Another thing that reminds of the S-Class is the exquisite interior quality — at least in the generously-specced model I drove. The cabin is a cocoon of luxury and good taste, combining soft leather upholstery, classy wood and brushed aluminum trim. Even the dash is wrapped in leather!
Everything you touch feels upscale, and it is hard to find anything wrong inside. However, I did find two things: the piano black trim on the center console that's very prone to scratching and the unnerving rattle coming from the top of the instrument panel when going over rougher surfaces. It may be an isolated thing, but it's not something I expected to find in an E-Class.

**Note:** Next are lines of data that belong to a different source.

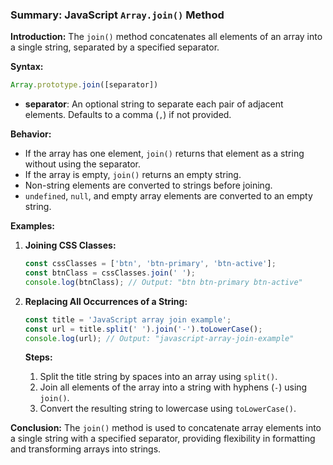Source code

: ### Summary: JavaScript `Array.join()` Method

**Introduction:**
The `join()` method concatenates all elements of an array into a single string, separated by a specified separator.

**Syntax:**
```javascript
Array.prototype.join([separator])
```
- **separator**: An optional string to separate each pair of adjacent elements. Defaults to a comma (`,`) if not provided.

**Behavior:**
- If the array has one element, `join()` returns that element as a string without using the separator.
- If the array is empty, `join()` returns an empty string.
- Non-string elements are converted to strings before joining.
- `undefined`, `null`, and empty array elements are converted to an empty string.

**Examples:**

1. **Joining CSS Classes:**
   ```javascript
   const cssClasses = ['btn', 'btn-primary', 'btn-active'];
   const btnClass = cssClasses.join(' ');
   console.log(btnClass); // Output: "btn btn-primary btn-active"
   ```

2. **Replacing All Occurrences of a String:**
   ```javascript
   const title = 'JavaScript array join example';
   const url = title.split(' ').join('-').toLowerCase();
   console.log(url); // Output: "javascript-array-join-example"
   ```

   **Steps:**
   1. Split the title string by spaces into an array using `split()`.
   2. Join all elements of the array into a string with hyphens (`-`) using `join()`.
   3. Convert the resulting string to lowercase using `toLowerCase()`.

**Conclusion:**
The `join()` method is used to concatenate array elements into a single string with a specified separator, providing flexibility in formatting and transforming arrays into strings.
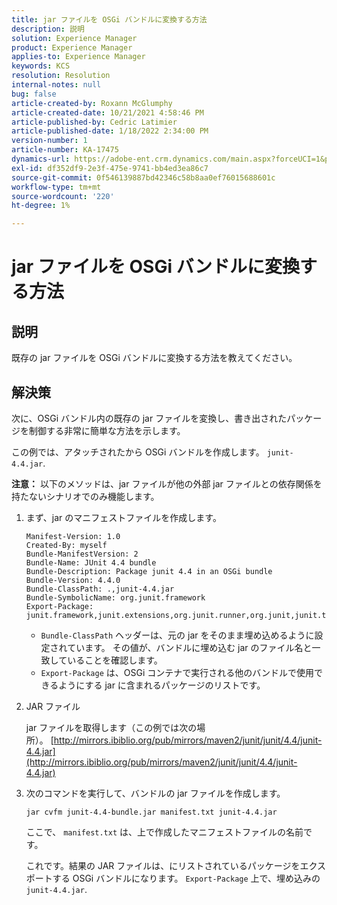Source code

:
 ```yaml
---
title: jar ファイルを OSGi バンドルに変換する方法
description: 説明
solution: Experience Manager
product: Experience Manager
applies-to: Experience Manager
keywords: KCS
resolution: Resolution
internal-notes: null
bug: false
article-created-by: Roxann McGlumphy
article-created-date: 10/21/2021 4:58:46 PM
article-published-by: Cedric Latimier
article-published-date: 1/18/2022 2:34:00 PM
version-number: 1
article-number: KA-17475
dynamics-url: https://adobe-ent.crm.dynamics.com/main.aspx?forceUCI=1&pagetype=entityrecord&etn=knowledgearticle&id=94505726-9032-ec11-b6e5-000d3a5ba97a
exl-id: df352df9-2e3f-475e-9741-bb4ed3ea86c7
source-git-commit: 0f546139887bd42346c58b8aa0ef76015688601c
workflow-type: tm+mt
source-wordcount: '220'
ht-degree: 1%

---
```


# jar ファイルを OSGi バンドルに変換する方法

## 説明

既存の jar ファイルを OSGi バンドルに変換する方法を教えてください。

## 解決策

次に、OSGi バンドル内の既存の jar ファイルを変換し、書き出されたパッケージを制御する非常に簡単な方法を示します。

この例では、アタッチされたから OSGi バンドルを作成します。 `junit-4.4.jar`.

**注意：** 以下のメソッドは、jar ファイルが他の外部 jar ファイルとの依存関係を持たないシナリオでのみ機能します。

1. まず、jar のマニフェストファイルを作成します。

   ```
   Manifest-Version: 1.0
   Created-By: myself
   Bundle-ManifestVersion: 2
   Bundle-Name: JUnit 4.4 bundle
   Bundle-Description: Package junit 4.4 in an OSGi bundle
   Bundle-Version: 4.4.0
   Bundle-ClassPath: .,junit-4.4.jar
   Bundle-SymbolicName: org.junit.framework
   Export-Package: junit.framework,junit.extensions,org.junit.runner,org.junit,junit.textui
   ```

   - `Bundle-ClassPath` ヘッダーは、元の jar をそのまま埋め込めるように設定されています。 その値が、バンドルに埋め込む jar のファイル名と一致していることを確認します。
   - `Export-Package` は、OSGi コンテナで実行される他のバンドルで使用できるようにする jar に含まれるパッケージのリストです。

1. JAR ファイル

   jar ファイルを取得します（この例では次の場所）。 [http://mirrors.ibiblio.org/pub/mirrors/maven2/junit/junit/4.4/junit-4.4.jar](http://mirrors.ibiblio.org/pub/mirrors/maven2/junit/junit/4.4/junit-4.4.jar)

1. 次のコマンドを実行して、バンドルの jar ファイルを作成します。

   ```
   jar cvfm junit-4.4-bundle.jar manifest.txt junit-4.4.jar
   ```

   ここで、 `manifest.txt` は、上で作成したマニフェストファイルの名前です。

   これです。結果の JAR ファイルは、にリストされているパッケージをエクスポートする OSGi バンドルになります。 `Export-Package` 上で、埋め込みの `junit-4.4.jar`.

The new E-Class is almost 5 meters long (4,923mm/193.8in to be exact), closing in on the short-wheelbase S-Class (5,116mm). As a result, there's plenty of space both in the front and in the back. Headroom and legroom are generous even for passengers over six ft (183 cm) tall while boot volume stands at 540 liters (19 cu ft) — larger than the BWM 5 Series' but smaller than the Audi A6's.
There are just enough storage spaces, with the biggest one found below the armrest. A split-folding rear seat is only optional, though. Visibility is generous, and models featuring the three-pointed star on the bonnet are easier to place on the road in turns. It doesn't get more Mercedes-like than this.
The optional COMAND Online infotainment system featured on the E 220 d is too sophisticated, meaning that sometimes you will get lost in the menus and feel frustrated. But the good news is Mercedes-Benz offers shortcut buttons for the essential functions of the car.
A crisp 12.3-inch central display provides all the information you need, while a smaller 7-inch display located between the dials shows basic driving information. Mercedes continues to resist fitting touch screens to its cars for safety reasons, but the E-Class debuts touchpads on the steering wheel which are easy to use and intuitive.
Mercedes-Benz claims the E 220 d averages as low as 3.9 l/100 km (60.3 mpg US) and 102 g/km CO2 over a combined cycle, but I found that impossible to achieve in the real world. However, the test car's board computer displayed an all-time average fuel consumption of 7.8 l/100 km (30.1 mpg US) from new (it had just under 6,000 km on the odometer).
That's not bad for a four-cylinder diesel mated to an automatic transmission that has to move a car weighing 1,680 kg (3,704 lbs). Still, I reckon that an eco-oriented driver can easily get 6 l/100 km (39.2 mpg US) from the E 220 d.
It would be easier to list the features the E 220 d lacked than those it offered. That's because the Merc packed optional extras worth €22,000 ($24,750), leaving nothing to be desired — at least as far as I'm concerned.
Standard equipment for the E 220 d is reasonable (but not spectacular) and includes the seven-speaker Audio 20 USB infotainment system, Thermatic two-zone automatic air conditioning, leather-wrapped multifunction steering wheel, fabric upholstery, cruise control, power windows, power/heated side mirrors, keyless access/start, and more.
The Mercedes-Benz E 220 d starts from €47,124 in Germany (including 19 percent VAT), which is equivalent to about $50,000 (you can't buy this engine in the United States, though). That makes it about €1,700 more expensive that the equivalent 190 PS BMW 520d with automatic transmission, and €2,500 above the 190 PS Audi A6 2.0 TDI ultra S tronic.
While Mercedes-Benz buyers are used to paying a premium compared to similar models from Munchen or Ingolstadt, serious money is needed to configure an E-Class like the one we tested. However, what you get in the end is essentially an S-Class for a hefty discount. And that makes the E-Class the best car in the segment at the moment.